Create another vector that contains all the indexes from the big array. Then sort the indexes using a predicate that uses one level of indirection, and either do the same for the unique array or sort it in place. Then do a normal ordered intersection using a comparison that allows for one level of indirection and places the index from the mapping vector into the final result.
您可以将大数组从其值映射到 int。
例如:
unordered_map
当您映射较大的数组时,只需增加找到的每个项目的值
然后您只需遍历较小的值,对于每个值,检查是否它存在于地图中。如果存在,则将映射 int 中的项目数添加到结果向量中。

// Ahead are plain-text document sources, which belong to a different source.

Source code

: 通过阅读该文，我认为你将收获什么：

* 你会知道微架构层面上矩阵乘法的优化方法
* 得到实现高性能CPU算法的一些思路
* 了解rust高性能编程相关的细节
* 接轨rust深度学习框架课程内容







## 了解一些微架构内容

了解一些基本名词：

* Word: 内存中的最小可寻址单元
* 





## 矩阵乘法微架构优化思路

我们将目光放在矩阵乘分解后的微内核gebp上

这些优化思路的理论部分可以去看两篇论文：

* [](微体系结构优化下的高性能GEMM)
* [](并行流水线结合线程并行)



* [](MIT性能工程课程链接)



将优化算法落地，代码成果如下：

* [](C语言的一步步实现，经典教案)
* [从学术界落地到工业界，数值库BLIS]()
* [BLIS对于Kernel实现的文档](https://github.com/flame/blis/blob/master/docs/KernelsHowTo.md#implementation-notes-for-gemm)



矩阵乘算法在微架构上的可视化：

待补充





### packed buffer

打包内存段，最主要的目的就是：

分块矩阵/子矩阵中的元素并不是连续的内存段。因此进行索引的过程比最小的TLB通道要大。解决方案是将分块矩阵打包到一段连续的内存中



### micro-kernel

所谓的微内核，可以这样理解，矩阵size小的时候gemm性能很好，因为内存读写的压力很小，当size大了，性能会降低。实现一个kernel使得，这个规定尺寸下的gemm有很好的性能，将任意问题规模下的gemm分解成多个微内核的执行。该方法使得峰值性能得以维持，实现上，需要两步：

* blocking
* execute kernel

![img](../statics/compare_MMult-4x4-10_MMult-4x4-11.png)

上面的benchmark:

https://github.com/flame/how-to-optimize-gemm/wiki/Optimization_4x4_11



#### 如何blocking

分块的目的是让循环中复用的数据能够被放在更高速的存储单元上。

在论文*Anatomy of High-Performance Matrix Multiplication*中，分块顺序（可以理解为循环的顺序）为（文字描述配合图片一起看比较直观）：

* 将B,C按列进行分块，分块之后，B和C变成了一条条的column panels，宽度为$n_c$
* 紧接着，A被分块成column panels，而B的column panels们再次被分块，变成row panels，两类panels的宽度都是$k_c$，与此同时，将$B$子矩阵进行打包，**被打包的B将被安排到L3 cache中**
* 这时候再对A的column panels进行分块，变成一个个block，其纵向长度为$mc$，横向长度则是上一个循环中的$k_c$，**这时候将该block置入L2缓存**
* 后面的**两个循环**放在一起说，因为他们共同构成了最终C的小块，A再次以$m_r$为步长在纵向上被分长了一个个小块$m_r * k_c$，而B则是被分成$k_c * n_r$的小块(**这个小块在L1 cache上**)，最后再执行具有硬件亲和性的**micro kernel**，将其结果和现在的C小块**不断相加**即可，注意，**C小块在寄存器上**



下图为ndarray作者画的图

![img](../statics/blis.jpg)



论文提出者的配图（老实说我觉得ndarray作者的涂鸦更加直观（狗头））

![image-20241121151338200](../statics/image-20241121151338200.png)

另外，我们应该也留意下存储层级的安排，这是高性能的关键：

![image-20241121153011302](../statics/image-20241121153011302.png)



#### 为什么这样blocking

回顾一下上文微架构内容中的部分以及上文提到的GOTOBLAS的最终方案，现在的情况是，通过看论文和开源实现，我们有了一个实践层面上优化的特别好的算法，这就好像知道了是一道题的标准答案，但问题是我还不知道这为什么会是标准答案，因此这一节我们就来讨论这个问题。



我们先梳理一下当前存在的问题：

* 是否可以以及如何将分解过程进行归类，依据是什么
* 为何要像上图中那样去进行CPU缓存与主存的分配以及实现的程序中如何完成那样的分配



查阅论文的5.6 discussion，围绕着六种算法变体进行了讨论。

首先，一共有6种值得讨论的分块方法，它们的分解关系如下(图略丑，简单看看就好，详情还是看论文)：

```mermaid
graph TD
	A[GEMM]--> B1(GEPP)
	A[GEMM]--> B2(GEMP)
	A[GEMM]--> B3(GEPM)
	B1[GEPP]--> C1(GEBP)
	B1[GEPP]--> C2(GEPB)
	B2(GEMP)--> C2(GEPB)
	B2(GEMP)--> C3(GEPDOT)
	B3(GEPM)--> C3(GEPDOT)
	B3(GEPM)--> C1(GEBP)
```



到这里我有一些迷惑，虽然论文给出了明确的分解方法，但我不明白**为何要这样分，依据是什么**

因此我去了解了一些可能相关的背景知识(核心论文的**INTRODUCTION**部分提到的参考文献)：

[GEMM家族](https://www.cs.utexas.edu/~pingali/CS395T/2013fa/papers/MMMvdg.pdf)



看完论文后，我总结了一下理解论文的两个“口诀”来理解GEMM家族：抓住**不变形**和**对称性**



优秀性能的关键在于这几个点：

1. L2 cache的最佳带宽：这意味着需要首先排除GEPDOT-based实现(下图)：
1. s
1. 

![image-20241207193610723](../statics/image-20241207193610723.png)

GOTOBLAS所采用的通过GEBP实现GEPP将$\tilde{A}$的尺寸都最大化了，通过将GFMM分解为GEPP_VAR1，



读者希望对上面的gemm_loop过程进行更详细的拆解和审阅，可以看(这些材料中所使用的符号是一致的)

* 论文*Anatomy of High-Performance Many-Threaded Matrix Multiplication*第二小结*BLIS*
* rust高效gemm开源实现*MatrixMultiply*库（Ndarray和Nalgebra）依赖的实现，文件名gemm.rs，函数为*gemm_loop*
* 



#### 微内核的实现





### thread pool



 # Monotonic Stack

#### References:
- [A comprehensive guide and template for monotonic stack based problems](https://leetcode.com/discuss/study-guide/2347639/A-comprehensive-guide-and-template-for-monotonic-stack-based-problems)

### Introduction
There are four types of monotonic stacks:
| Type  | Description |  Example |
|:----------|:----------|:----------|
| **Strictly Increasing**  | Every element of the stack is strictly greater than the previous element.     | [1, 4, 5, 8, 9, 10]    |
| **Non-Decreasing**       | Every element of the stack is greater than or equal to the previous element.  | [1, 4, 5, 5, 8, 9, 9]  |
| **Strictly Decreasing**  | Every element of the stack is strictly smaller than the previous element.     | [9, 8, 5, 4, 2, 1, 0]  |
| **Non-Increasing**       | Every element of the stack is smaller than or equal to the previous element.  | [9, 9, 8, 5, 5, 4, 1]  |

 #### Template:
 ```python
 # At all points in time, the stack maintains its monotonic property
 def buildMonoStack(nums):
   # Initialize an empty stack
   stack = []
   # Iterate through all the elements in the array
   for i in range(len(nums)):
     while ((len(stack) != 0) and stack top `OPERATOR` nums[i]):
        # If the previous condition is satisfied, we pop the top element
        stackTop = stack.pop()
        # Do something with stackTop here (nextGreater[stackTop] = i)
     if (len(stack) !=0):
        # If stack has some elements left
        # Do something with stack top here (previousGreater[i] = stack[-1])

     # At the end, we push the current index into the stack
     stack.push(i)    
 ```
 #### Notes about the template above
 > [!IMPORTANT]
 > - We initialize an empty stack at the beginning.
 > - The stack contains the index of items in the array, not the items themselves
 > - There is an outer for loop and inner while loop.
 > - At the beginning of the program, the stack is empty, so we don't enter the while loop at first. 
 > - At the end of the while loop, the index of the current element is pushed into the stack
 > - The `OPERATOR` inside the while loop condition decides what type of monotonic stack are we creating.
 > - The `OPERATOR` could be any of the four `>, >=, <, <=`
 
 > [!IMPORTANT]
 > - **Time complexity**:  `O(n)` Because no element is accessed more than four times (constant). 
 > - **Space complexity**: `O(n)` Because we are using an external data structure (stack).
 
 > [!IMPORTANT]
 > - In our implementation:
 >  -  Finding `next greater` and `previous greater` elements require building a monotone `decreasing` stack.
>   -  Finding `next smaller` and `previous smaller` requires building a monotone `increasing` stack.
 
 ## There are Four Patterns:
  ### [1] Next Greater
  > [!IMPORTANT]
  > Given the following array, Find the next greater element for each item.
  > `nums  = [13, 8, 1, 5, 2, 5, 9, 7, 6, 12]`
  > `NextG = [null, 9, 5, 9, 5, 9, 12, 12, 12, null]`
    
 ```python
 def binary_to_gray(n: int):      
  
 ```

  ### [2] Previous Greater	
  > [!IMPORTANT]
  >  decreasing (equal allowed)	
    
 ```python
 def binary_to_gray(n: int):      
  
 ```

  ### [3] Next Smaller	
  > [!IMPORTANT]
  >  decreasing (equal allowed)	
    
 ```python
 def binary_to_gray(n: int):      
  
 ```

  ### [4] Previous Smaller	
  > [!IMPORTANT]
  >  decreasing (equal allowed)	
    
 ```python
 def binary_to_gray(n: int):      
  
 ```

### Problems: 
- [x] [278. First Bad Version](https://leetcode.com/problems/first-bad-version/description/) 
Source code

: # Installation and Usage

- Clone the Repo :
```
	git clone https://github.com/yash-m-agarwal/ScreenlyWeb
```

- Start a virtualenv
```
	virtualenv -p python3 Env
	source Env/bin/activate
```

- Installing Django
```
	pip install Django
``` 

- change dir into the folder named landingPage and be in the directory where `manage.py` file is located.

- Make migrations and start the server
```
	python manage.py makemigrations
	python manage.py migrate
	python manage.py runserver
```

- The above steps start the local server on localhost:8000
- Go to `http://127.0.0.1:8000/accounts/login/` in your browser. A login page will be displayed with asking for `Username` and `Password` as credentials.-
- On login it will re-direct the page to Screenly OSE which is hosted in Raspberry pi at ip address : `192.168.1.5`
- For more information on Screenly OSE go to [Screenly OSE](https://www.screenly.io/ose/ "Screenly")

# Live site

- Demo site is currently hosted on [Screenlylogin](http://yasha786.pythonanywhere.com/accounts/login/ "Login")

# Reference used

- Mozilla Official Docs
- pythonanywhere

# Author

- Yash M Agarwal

因此,如果有 5 个 6,则 map[6] = 5.. 因此只需将 6 的 5 个实例添加到结果值中即可。
编辑:
如果您想要索引,您可以映射到 int 向量,并为每个值保留您找到的索引向量。
You could map the large array from its value to int.
for example:
unordered_map<int,int>
When you map the larger array, just increase the value for each item you find
Then you just need to go over the smaller value, and for each value, check if it exists in the map. If it exists, then add the number of items in the mapped int to the result vector.
so if you have 5 sixes, the map[6] = 5.. so just add 5 instances of 6 to the result value.
Edit:
If you want indices, you can map to a vector of int, and keep for each value the vector of indices you've found.